Gold edged higher on Wednesday but remained in a tight range around $1,720 an ounce, with investors on the sidelines because Greece has yet to convince European leaders of its ability to stick to unpopular reforms needed to secure a bailout.
Euro zone finance ministers dropped plans on Tuesday for a special face-to-face meeting on Greece's new international bailout, saying political party chiefs in Athens had failed to provide the required commitment to reform.
"The postponement of the Greek cause seems to have taken some motivation out of the metal's trade," said a Singapore-based trader.
"Though people still think of precious metals as a good place to be given the current environment, the urgency to buy or sell depends on some kind of raw movement in the market and there hasn't been any in the past few days."
Spot gold edged up 0.3% to $1,724.04 an ounce by 0317 GMT. US gold gained 0.5% to $1,726.30.
Technical analysis suggested that spot gold could fall to $1,698 an ounce during the day, said Reuters market analyst Wang Tao.
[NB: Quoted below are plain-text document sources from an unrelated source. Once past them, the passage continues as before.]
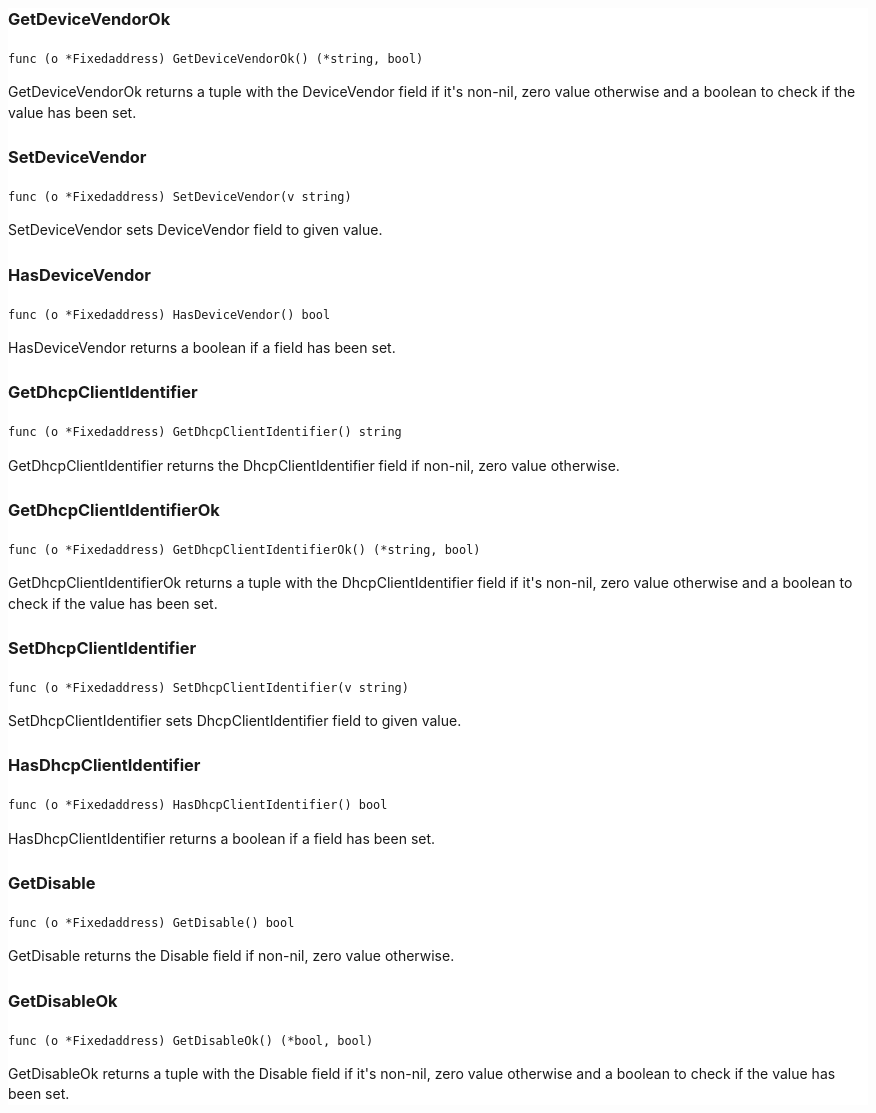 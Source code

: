 ### GetDeviceVendorOk

`func (o *Fixedaddress) GetDeviceVendorOk() (*string, bool)`

GetDeviceVendorOk returns a tuple with the DeviceVendor field if it's non-nil, zero value otherwise
and a boolean to check if the value has been set.

### SetDeviceVendor

`func (o *Fixedaddress) SetDeviceVendor(v string)`

SetDeviceVendor sets DeviceVendor field to given value.

### HasDeviceVendor

`func (o *Fixedaddress) HasDeviceVendor() bool`

HasDeviceVendor returns a boolean if a field has been set.

### GetDhcpClientIdentifier

`func (o *Fixedaddress) GetDhcpClientIdentifier() string`

GetDhcpClientIdentifier returns the DhcpClientIdentifier field if non-nil, zero value otherwise.

### GetDhcpClientIdentifierOk

`func (o *Fixedaddress) GetDhcpClientIdentifierOk() (*string, bool)`

GetDhcpClientIdentifierOk returns a tuple with the DhcpClientIdentifier field if it's non-nil, zero value otherwise
and a boolean to check if the value has been set.

### SetDhcpClientIdentifier

`func (o *Fixedaddress) SetDhcpClientIdentifier(v string)`

SetDhcpClientIdentifier sets DhcpClientIdentifier field to given value.

### HasDhcpClientIdentifier

`func (o *Fixedaddress) HasDhcpClientIdentifier() bool`

HasDhcpClientIdentifier returns a boolean if a field has been set.

### GetDisable

`func (o *Fixedaddress) GetDisable() bool`

GetDisable returns the Disable field if non-nil, zero value otherwise.

### GetDisableOk

`func (o *Fixedaddress) GetDisableOk() (*bool, bool)`

GetDisableOk returns a tuple with the Disable field if it's non-nil, zero value otherwise
and a boolean to check if the value has been set.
Hedge fund manager and long-time gold bull John Paulson cut his gold ETF bullion holdings by about $600 million in the fourth quarter, a second straight reduction that was likely driven by client redemption needs as he remained upbeat on the metal.
Paulson's selling in the SPDR Gold Trust was more than offset by buying by other investors, reflecting long-term confidence in gold.
"In the long run, the euro zone debt crisis is still supportive of gold," said Hou Xinqiang, an analyst at Jinrui Futures based in the southern Chinese city of Shenzhen.
"In the short term, gold is due to stay in consolidation mode, with the lower end of the range at $1,700 presenting a buying opportunity."
Spot platinum rebounded after hitting a one-week low of $1,615.98 in the previous session, rising 0.7% to $1,635.24.